Since everyone's got a better idea, here's mine. I've been buying Nikon FGs lately. They always go cheap, and they are great cameras. It started when I wanted a film body to use with my Nikon lenses (about four years ago I dumped all my Leica stuff and bought a Nikon D300). Since I've bought mainly a lot of old manual prime lenses, I'm all set on that count. I didn't want one of the big pro models because they're just too big and heavy for me to enjoy. The FG is about the size of the old Olympus OM1 stuff I used to have, and it's so cheap that instead of getting them fixed if they break, I'll just throw them away and get another. I also have an FM (too big, and no handgrip makes it hard to hold) an F90 (MUCH too big, too heavy, plastic, and has a noisy motor that I certainly don't need) and an FA (nice camera, but, again, bigger and heavier than I need), but the FGs have become my faves. Basically, they do everything a camera really needs to do.

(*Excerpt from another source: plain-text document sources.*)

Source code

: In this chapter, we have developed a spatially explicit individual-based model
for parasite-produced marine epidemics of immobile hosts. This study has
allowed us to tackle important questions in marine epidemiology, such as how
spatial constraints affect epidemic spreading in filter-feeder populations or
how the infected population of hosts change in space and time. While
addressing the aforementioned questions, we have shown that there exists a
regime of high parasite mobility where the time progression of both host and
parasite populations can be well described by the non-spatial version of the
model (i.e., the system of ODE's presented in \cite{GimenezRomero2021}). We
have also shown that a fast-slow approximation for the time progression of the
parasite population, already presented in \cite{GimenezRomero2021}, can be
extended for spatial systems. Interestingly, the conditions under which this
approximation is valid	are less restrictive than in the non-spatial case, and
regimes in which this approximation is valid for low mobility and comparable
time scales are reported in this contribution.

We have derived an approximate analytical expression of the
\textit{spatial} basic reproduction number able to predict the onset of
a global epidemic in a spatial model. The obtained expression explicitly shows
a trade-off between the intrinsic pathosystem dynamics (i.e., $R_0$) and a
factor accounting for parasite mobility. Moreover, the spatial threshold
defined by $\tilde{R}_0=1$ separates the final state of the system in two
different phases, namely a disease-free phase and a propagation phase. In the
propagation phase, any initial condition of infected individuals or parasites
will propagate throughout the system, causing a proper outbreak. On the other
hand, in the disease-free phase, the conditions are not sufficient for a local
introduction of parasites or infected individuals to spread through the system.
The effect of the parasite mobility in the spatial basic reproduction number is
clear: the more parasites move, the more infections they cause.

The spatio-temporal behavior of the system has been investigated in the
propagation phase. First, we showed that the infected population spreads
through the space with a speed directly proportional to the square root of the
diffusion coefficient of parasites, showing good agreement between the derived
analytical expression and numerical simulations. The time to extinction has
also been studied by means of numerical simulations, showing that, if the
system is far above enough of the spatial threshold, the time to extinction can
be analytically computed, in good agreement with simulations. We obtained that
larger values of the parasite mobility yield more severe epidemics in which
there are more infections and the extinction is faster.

The 50mm series E lens they came with originally is Nikon's usual glass, but in a cheaper mount (before cheap meant all plastic, as it does now, so it's not that bad). It's actually a decent lens. FGs have an easy-to-use manual mode, aperture priority, and a simple program mode. Basically, that's plenty. An FG and lens is easy to find under $100 on
Ebay. Unlike with Canon, virtually every lens that Nikon has made since around 1970 will work on both my D300 and all my film cameras. Not so Canon, and the reason I did NOT buy a Canon digital is their nasty habit of changing their lens mount to something incompatible every few years, rendering all old lenses useless. That was the single deciding reason why I went with Nikon.